§ Task objective: Give the listing again in full and exactly, apart from its pictures.

§ Supplied data:
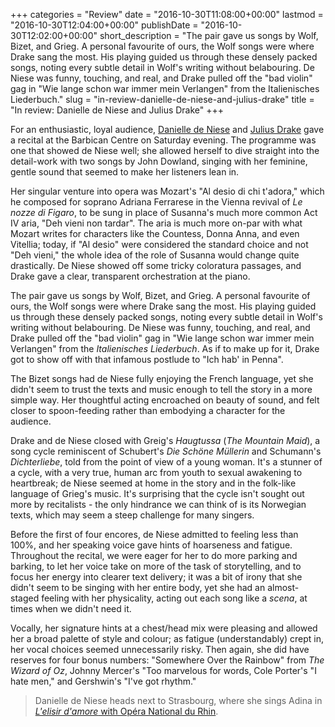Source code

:+++
categories = "Review"
date = "2016-10-30T11:08:00+00:00"
lastmod = "2016-10-30T12:04:00+00:00"
publishDate = "2016-10-30T12:02:00+00:00"
short_description = "The pair gave us songs by Wolf, Bizet, and Grieg. A personal favourite of ours, the Wolf songs were where Drake sang the most. His playing guided us through these densely packed songs, noting every subtle detail in Wolf&#039;s writing without belabouring. De Niese was funny, touching, and real, and Drake pulled off the &quot;bad violin&quot; gag in &quot;Wie lange schon war immer mein Verlangen&quot; from the Italienisches Liederbuch."
slug = "in-review-danielle-de-niese-and-julius-drake"
title = "In review: Danielle de Niese and Julius Drake"
+++

For an enthusiastic, loyal audience, [Danielle de Niese](/scene/people/danielle-de-niese/) and [Julius Drake](/scene/people/julius-drake/) gave a recital at the Barbican Centre on Saturday evening. The programme was one that showed de Niese well; she allowed herself to dive straight into the detail-work with two songs by John Dowland, singing with her feminine, gentle sound that seemed to make her listeners lean in.

Her singular venture into opera was Mozart's "Al desio di chi t'adora," which he composed for soprano Adriana Ferrarese in the Vienna revival of *Le nozze di Figaro*, to be sung in place of Susanna's much more common Act IV aria, "Deh vieni non tardar". The aria is much more on-par with what Mozart writes for characters like the Countess, Donna Anna, and even Vitellia; today, if "Al desio" were considered the standard choice and not "Deh vieni," the whole idea of the role of Susanna would change quite drastically. De Niese showed off some tricky coloratura passages, and Drake gave a clear, transparent orchestration at the piano.

The pair gave us songs by Wolf, Bizet, and Grieg. A personal favourite of ours, the Wolf songs were where Drake sang the most. His playing guided us through these densely packed songs, noting every subtle detail in Wolf's writing without belabouring. De Niese was funny, touching, and real, and Drake pulled off the "bad violin" gag in "Wie lange schon war immer mein Verlangen" from the *Italienisches Liederbuch*. As if to make up for it, Drake got to show off with that infamous postlude to "Ich hab' in Penna".

The Bizet songs had de Niese fully enjoying the French language, yet she didn't seem to trust the texts and music enough to tell the story in a more simple way. Her thoughtful acting encroached on beauty of sound, and felt closer to spoon-feeding rather than embodying a character for the audience.

Drake and de Niese closed with Greig's *Haugtussa* (*The Mountain Maid*), a song cycle reminiscent of Schubert's *Die Schöne Müllerin* and Schumann's *Dichterliebe*, told from the point of view of a young woman. It's a stunner of a cycle, with a very true, human arc from youth to sexual awakening to heartbreak; de Niese seemed at home in the story and in the folk-like language of Grieg's music. It's surprising that the cycle isn't sought out more by recitalists - the only hindrance we can think of is its Norwegian texts, which may seem a steep challenge for many singers.

Before the first of four encores, de Niese admitted to feeling less than 100%, and her speaking voice gave hints of hoarseness and fatigue. Throughout the recital, we were eager for her to do more parking and barking, to let her voice take on more of the task of storytelling, and to focus her energy into clearer text delivery; it was a bit of irony that she didn't seem to be singing with her entire body, yet she had an almost-staged feeling with her physicality, acting out each song like a *scena*, at times when we didn't need it. 

Vocally, her signature hints at a chest/head mix were pleasing and allowed her a broad palette of style and colour; as fatigue (understandably) crept in, her vocal choices seemed unnecessarily risky. Then again, she did have reserves for four bonus numbers: "Somewhere Over the Rainbow" from *The Wizard of Oz*, Johnny Mercer's "Too marvelous for words, Cole Porter's "I hate men," and Gershwin's "I've got rhythm."

>Danielle de Niese heads next to Strasbourg, where she sings Adina in [*L'elisir d'amore* with Opéra National du Rhin](http://www.operanationaldurhin.eu/opera-2016-2017--elisir-damore-opera-national-du-rhin.html).

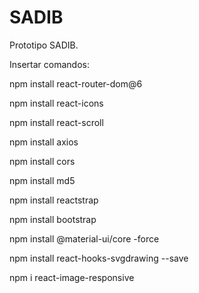 # SADIB
Prototipo SADIB.

Insertar comandos:

npm install react-router-dom@6

npm install react-icons 

npm install react-scroll

npm install axios

npm install cors

npm install md5

npm install reactstrap

npm install bootstrap

npm install @material-ui/core -force

npm install react-hooks-svgdrawing --save

npm i react-image-responsive
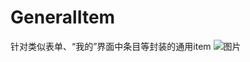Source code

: # GeneralItem
针对类似表单、“我的”界面中条目等封装的通用item
![图片](https://user-images.githubusercontent.com/53753294/153358374-43e8f4a9-ab01-4558-9a59-24d51c00293e.png)
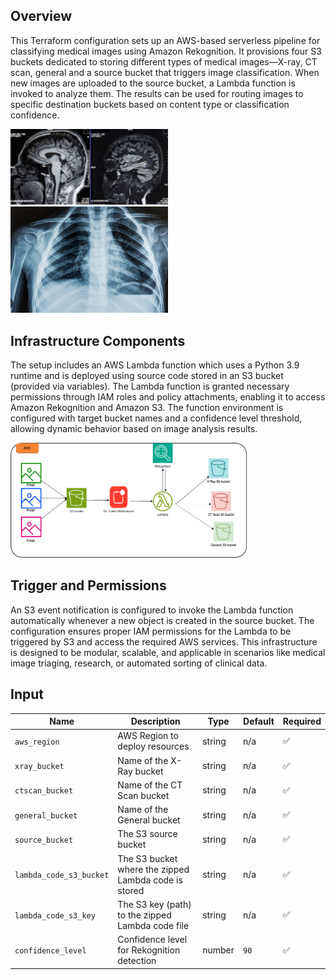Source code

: 

## Overview

This Terraform configuration sets up an AWS-based serverless pipeline for classifying medical images using Amazon Rekognition. It provisions four S3 buckets dedicated to storing different types of medical images—X-ray, CT scan, general and a source bucket that triggers image classification. When new images are uploaded to the source bucket, a Lambda function is invoked to analyze them. The results can be used for routing images to specific destination buckets based on content type or classification confidence.


<img src="ctscan.png" alt="Alt text" style="width:50%;">

<img src="xray.png" alt="Alt text" style="width:50%;">

 
## Infrastructure Components

The setup includes an AWS Lambda function  which uses a Python 3.9 runtime and is deployed using source code stored in an S3 bucket (provided via variables). The Lambda function is granted necessary permissions through IAM roles and policy attachments, enabling it to access Amazon Rekognition and Amazon S3. The function environment is configured with target bucket names and a confidence level threshold, allowing dynamic behavior based on image analysis results.

<img src="design.png" alt="Alt text" style="width:75%;">

## Trigger and Permissions

An S3 event notification is configured to invoke the Lambda function automatically whenever a new object is created in the source bucket. The configuration ensures proper IAM permissions for the Lambda to be triggered by S3 and access the required AWS services. This infrastructure is designed to be modular, scalable, and applicable in scenarios like medical image triaging, research, or automated sorting of clinical data.


## Input
 

| Name                     | Description                                             | Type   | Default | Required |
|--------------------------|---------------------------------------------------------|--------|---------|----------|
| `aws_region`             | AWS Region to deploy resources                          | string | n/a     | ✅        |
| `xray_bucket`            | Name of the X-Ray bucket                                | string | n/a     | ✅        |
| `ctscan_bucket`          | Name of the CT Scan bucket                              | string | n/a     | ✅        |
| `general_bucket`         | Name of the General bucket                              | string | n/a     | ✅        |
| `source_bucket`          | The S3 source bucket                                    | string | n/a     | ✅        |
| `lambda_code_s3_bucket`  | The S3 bucket where the zipped Lambda code is stored    | string | n/a     | ✅        |
| `lambda_code_s3_key`     | The S3 key (path) to the zipped Lambda code file        | string | n/a     | ✅        |
| `confidence_level`       | Confidence level for Rekognition detection              | number | `90`    | ✅        |
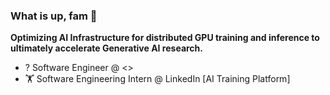 ### What is up, fam 🤗

**Optimizing AI Infrastructure for distributed GPU training and inference to ultimately accelerate Generative AI research.**


- ? Software Engineer @ <>
- 🏋️ Software Engineering Intern @ LinkedIn [AI Training Platform]
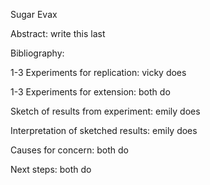 Sugar Evax

Abstract: write this last

Bibliography:

1-3 Experiments for replication: vicky does

1-3 Experiments for extension: both do

Sketch of results from experiment: emily does

Interpretation of sketched results: emily does

Causes for concern: both do

Next steps: both do
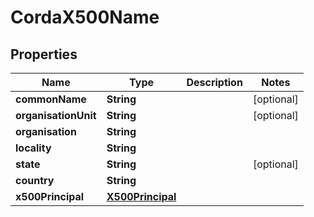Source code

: 

# CordaX500Name


## Properties

| Name | Type | Description | Notes |
|------------ | ------------- | ------------- | -------------|
|**commonName** | **String** |  |  [optional] |
|**organisationUnit** | **String** |  |  [optional] |
|**organisation** | **String** |  |  |
|**locality** | **String** |  |  |
|**state** | **String** |  |  [optional] |
|**country** | **String** |  |  |
|**x500Principal** | [**X500Principal**](X500Principal.md) |  |  |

§ Response:
Source code

:+++
categories = "Review"
date = "2016-10-30T11:08:00+00:00"
lastmod = "2016-10-30T12:04:00+00:00"
publishDate = "2016-10-30T12:02:00+00:00"
short_description = "The pair gave us songs by Wolf, Bizet, and Grieg. A personal favourite of ours, the Wolf songs were where Drake sang the most. His playing guided us through these densely packed songs, noting every subtle detail in Wolf&#039;s writing without belabouring. De Niese was funny, touching, and real, and Drake pulled off the &quot;bad violin&quot; gag in &quot;Wie lange schon war immer mein Verlangen&quot; from the Italienisches Liederbuch."
slug = "in-review-danielle-de-niese-and-julius-drake"
title = "In review: Danielle de Niese and Julius Drake"
+++

For an enthusiastic, loyal audience, [Danielle de Niese](/scene/people/danielle-de-niese/) and [Julius Drake](/scene/people/julius-drake/) gave a recital at the Barbican Centre on Saturday evening. The programme was one that showed de Niese well; she allowed herself to dive straight into the detail-work with two songs by John Dowland, singing with her feminine, gentle sound that seemed to make her listeners lean in.

Her singular venture into opera was Mozart's "Al desio di chi t'adora," which he composed for soprano Adriana Ferrarese in the Vienna revival of *Le nozze di Figaro*, to be sung in place of Susanna's much more common Act IV aria, "Deh vieni non tardar". The aria is much more on-par with what Mozart writes for characters like the Countess, Donna Anna, and even Vitellia; today, if "Al desio" were considered the standard choice and not "Deh vieni," the whole idea of the role of Susanna would change quite drastically. De Niese showed off some tricky coloratura passages, and Drake gave a clear, transparent orchestration at the piano.

The pair gave us songs by Wolf, Bizet, and Grieg. A personal favourite of ours, the Wolf songs were where Drake sang the most. His playing guided us through these densely packed songs, noting every subtle detail in Wolf's writing without belabouring. De Niese was funny, touching, and real, and Drake pulled off the "bad violin" gag in "Wie lange schon war immer mein Verlangen" from the *Italienisches Liederbuch*. As if to make up for it, Drake got to show off with that infamous postlude to "Ich hab' in Penna".

The Bizet songs had de Niese fully enjoying the French language, yet she didn't seem to trust the texts and music enough to tell the story in a more simple way. Her thoughtful acting encroached on beauty of sound, and felt closer to spoon-feeding rather than embodying a character for the audience.

Drake and de Niese closed with Greig's *Haugtussa* (*The Mountain Maid*), a song cycle reminiscent of Schubert's *Die Schöne Müllerin* and Schumann's *Dichterliebe*, told from the point of view of a young woman. It's a stunner of a cycle, with a very true, human arc from youth to sexual awakening to heartbreak; de Niese seemed at home in the story and in the folk-like language of Grieg's music. It's surprising that the cycle isn't sought out more by recitalists - the only hindrance we can think of is its Norwegian texts, which may seem a steep challenge for many singers.

Before the first of four encores, de Niese admitted to feeling less than 100%, and her speaking voice gave hints of hoarseness and fatigue. Throughout the recital, we were eager for her to do more parking and barking, to let her voice take on more of the task of storytelling, and to focus her energy into clearer text delivery; it was a bit of irony that she didn't seem to be singing with her entire body, yet she had an almost-staged feeling with her physicality, acting out each song like a *scena*, at times when we didn't need it. 

Vocally, her signature hints at a chest/head mix were pleasing and allowed her a broad palette of style and colour; as fatigue (understandably) crept in, her vocal choices seemed unnecessarily risky. Then again, she did have reserves for four bonus numbers: "Somewhere Over the Rainbow" from *The Wizard of Oz*, Johnny Mercer's "Too marvelous for words, Cole Porter's "I hate men," and Gershwin's "I've got rhythm."

>Danielle de Niese heads next to Strasbourg, where she sings Adina in [*L'elisir d'amore* with Opéra National du Rhin](http://www.operanationaldurhin.eu/opera-2016-2017--elisir-damore-opera-national-du-rhin.html).

 # SADIB
Prototipo SADIB.

Insertar comandos:

npm install react-router-dom@6

npm install react-icons 

npm install react-scroll

npm install axios

npm install cors

npm install md5

npm install reactstrap

npm install bootstrap

npm install @material-ui/core -force

npm install react-hooks-svgdrawing --save

npm i react-image-responsive
Source code

: # GeneralItem
针对类似表单、“我的”界面中条目等封装的通用item
![图片](https://user-images.githubusercontent.com/53753294/153358374-43e8f4a9-ab01-4558-9a59-24d51c00293e.png)
Source code

: 

## Overview

This Terraform configuration sets up an AWS-based serverless pipeline for classifying medical images using Amazon Rekognition. It provisions four S3 buckets dedicated to storing different types of medical images—X-ray, CT scan, general and a source bucket that triggers image classification. When new images are uploaded to the source bucket, a Lambda function is invoked to analyze them. The results can be used for routing images to specific destination buckets based on content type or classification confidence.


<img src="ctscan.png" alt="Alt text" style="width:50%;">

<img src="xray.png" alt="Alt text" style="width:50%;">

 
## Infrastructure Components

The setup includes an AWS Lambda function  which uses a Python 3.9 runtime and is deployed using source code stored in an S3 bucket (provided via variables). The Lambda function is granted necessary permissions through IAM roles and policy attachments, enabling it to access Amazon Rekognition and Amazon S3. The function environment is configured with target bucket names and a confidence level threshold, allowing dynamic behavior based on image analysis results.

<img src="design.png" alt="Alt text" style="width:75%;">

## Trigger and Permissions

An S3 event notification is configured to invoke the Lambda function automatically whenever a new object is created in the source bucket. The configuration ensures proper IAM permissions for the Lambda to be triggered by S3 and access the required AWS services. This infrastructure is designed to be modular, scalable, and applicable in scenarios like medical image triaging, research, or automated sorting of clinical data.


## Input
 

| Name                     | Description                                             | Type   | Default | Required |
|--------------------------|---------------------------------------------------------|--------|---------|----------|
| `aws_region`             | AWS Region to deploy resources                          | string | n/a     | ✅        |
| `xray_bucket`            | Name of the X-Ray bucket                                | string | n/a     | ✅        |
| `ctscan_bucket`          | Name of the CT Scan bucket                              | string | n/a     | ✅        |
| `general_bucket`         | Name of the General bucket                              | string | n/a     | ✅        |
| `source_bucket`          | The S3 source bucket                                    | string | n/a     | ✅        |
| `lambda_code_s3_bucket`  | The S3 bucket where the zipped Lambda code is stored    | string | n/a     | ✅        |
| `lambda_code_s3_key`     | The S3 key (path) to the zipped Lambda code file        | string | n/a     | ✅        |
| `confidence_level`       | Confidence level for Rekognition detection              | number | `90`    | ✅        |
 ### What is up, fam 🤗

**Optimizing AI Infrastructure for distributed GPU training and inference to ultimately accelerate Generative AI research.**


- ? Software Engineer @ <>
- 🏋️ Software Engineering Intern @ LinkedIn [AI Training Platform]
 Sugar Evax

Abstract: write this last

Bibliography:

1-3 Experiments for replication: vicky does

1-3 Experiments for extension: both do

Sketch of results from experiment: emily does

Interpretation of sketched results: emily does

Causes for concern: both do

Next steps: both do
Source code

: 

# CordaX500Name


## Properties

| Name | Type | Description | Notes |
|------------ | ------------- | ------------- | -------------|
|**commonName** | **String** |  |  [optional] |
|**organisationUnit** | **String** |  |  [optional] |
|**organisation** | **String** |  |  |
|**locality** | **String** |  |  |
|**state** | **String** |  |  [optional] |
|**country** | **String** |  |  |
|**x500Principal** | [**X500Principal**](X500Principal.md) |  |  |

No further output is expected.